Grazie alla leggenda il cingulum pratese ha ispirato dal XII secolo al XVII l’iconografia di sculture, dipinti, miniature di grande bellezza. Una sessantina adesso esposti nella mostra “Legati da una Cintola. L’Assunta di Bernardo Daddi e l’identità di una città”, organizzata da Comune e Diocesi di Prato.  Curata da Andrea De Marchi e Cristina Gnoni Mavarelli si articola in sette sezioni nel Museo di Palazzo Pretorio della città (sino al 14 gennaio 2018, catalogo Mandragora).

Il primo impatto è con il Maestro di Cabestany, scultore romanico attivo tra Catalogna e Toscana nel XII secolo. La sua suggestiva lunetta in marmo bianco, del 1160 circa, giunta dalla chiesa di Notre -Dame-des Anges di Cabestany, è la prima rappresentazione nell’arte occidentale della Morte e Assunzione della Vergine che dona la cintola a Tommaso. Un pezzo precoce, raro, affascinante.

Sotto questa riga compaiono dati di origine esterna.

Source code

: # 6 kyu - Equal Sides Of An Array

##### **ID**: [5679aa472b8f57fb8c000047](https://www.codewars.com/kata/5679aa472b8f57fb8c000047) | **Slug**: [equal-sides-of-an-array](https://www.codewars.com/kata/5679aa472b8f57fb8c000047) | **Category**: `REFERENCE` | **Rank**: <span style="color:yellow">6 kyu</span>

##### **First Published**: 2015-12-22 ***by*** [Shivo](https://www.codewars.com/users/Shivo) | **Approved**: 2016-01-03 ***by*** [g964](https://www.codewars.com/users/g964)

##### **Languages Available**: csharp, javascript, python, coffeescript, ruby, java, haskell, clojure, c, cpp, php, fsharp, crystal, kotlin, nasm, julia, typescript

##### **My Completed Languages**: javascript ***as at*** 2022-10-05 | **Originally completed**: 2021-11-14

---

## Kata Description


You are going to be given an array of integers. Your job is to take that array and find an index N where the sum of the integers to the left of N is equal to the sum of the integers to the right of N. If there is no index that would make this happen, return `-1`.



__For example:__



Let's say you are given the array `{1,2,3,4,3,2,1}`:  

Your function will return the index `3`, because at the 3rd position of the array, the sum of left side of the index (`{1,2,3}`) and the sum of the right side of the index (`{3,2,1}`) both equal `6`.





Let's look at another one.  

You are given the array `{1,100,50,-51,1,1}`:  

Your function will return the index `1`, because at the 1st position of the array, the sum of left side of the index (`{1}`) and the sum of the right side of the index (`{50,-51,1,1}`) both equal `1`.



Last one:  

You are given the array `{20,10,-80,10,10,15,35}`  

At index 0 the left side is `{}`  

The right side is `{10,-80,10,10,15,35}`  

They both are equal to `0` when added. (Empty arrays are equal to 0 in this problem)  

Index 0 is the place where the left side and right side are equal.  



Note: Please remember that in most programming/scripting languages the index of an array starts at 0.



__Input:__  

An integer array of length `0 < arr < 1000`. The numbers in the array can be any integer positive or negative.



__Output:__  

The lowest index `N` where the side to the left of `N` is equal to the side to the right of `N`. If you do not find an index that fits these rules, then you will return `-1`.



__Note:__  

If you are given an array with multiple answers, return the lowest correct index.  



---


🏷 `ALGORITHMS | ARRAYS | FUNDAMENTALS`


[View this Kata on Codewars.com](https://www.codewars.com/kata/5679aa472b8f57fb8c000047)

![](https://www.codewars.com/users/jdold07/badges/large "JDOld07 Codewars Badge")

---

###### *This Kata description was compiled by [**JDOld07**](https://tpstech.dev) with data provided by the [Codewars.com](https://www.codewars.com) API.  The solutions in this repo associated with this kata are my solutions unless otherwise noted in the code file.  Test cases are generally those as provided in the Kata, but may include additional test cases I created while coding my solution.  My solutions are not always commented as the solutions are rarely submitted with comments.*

Subito dopo, il complesso e vivace dipinto d’altare realizzato tra 1337 e 1338 dal fiorentino Bernardo Daddi con l’Assunta e il dono della Cintola al santo, appare ricostruito nei suoi pezzi giunti da Prato, Roma e New York, dopo smembramenti e dispersioni. Un importante recupero, come dimostrano le piccole storie delle due predelle e   la cuspide con la Madonna che, dalla sua mandorla celeste sostenuta da angeli, sciorina la verde cintura al santo.

Già, perché la Madonna è spiritosa: offre la Cintola in modi diversi, secondo le interpretazioni originali degli artisti lungo i secoli, come testimonia la varietà di interpretazioni nel Trecento e Quattrocento. Basta guardare la magnifica scultura con la Dormitio Virginis di Niccolò di Cecco del Mercia, le tavole dipinte di Niccolò di Pietro Gerini, di Lorenzo di Bicci, di Filippo Lippi, le miniature delle botteghe toscane, per farsi un’idea. Ogni artista, ogni ambiente e ogni tempo ha un suo personale racconto. Non mancano, in mostra, documenti, antichi libri, e altre cintole a confronto, lombarde, lucchesi, genovesi, pisane.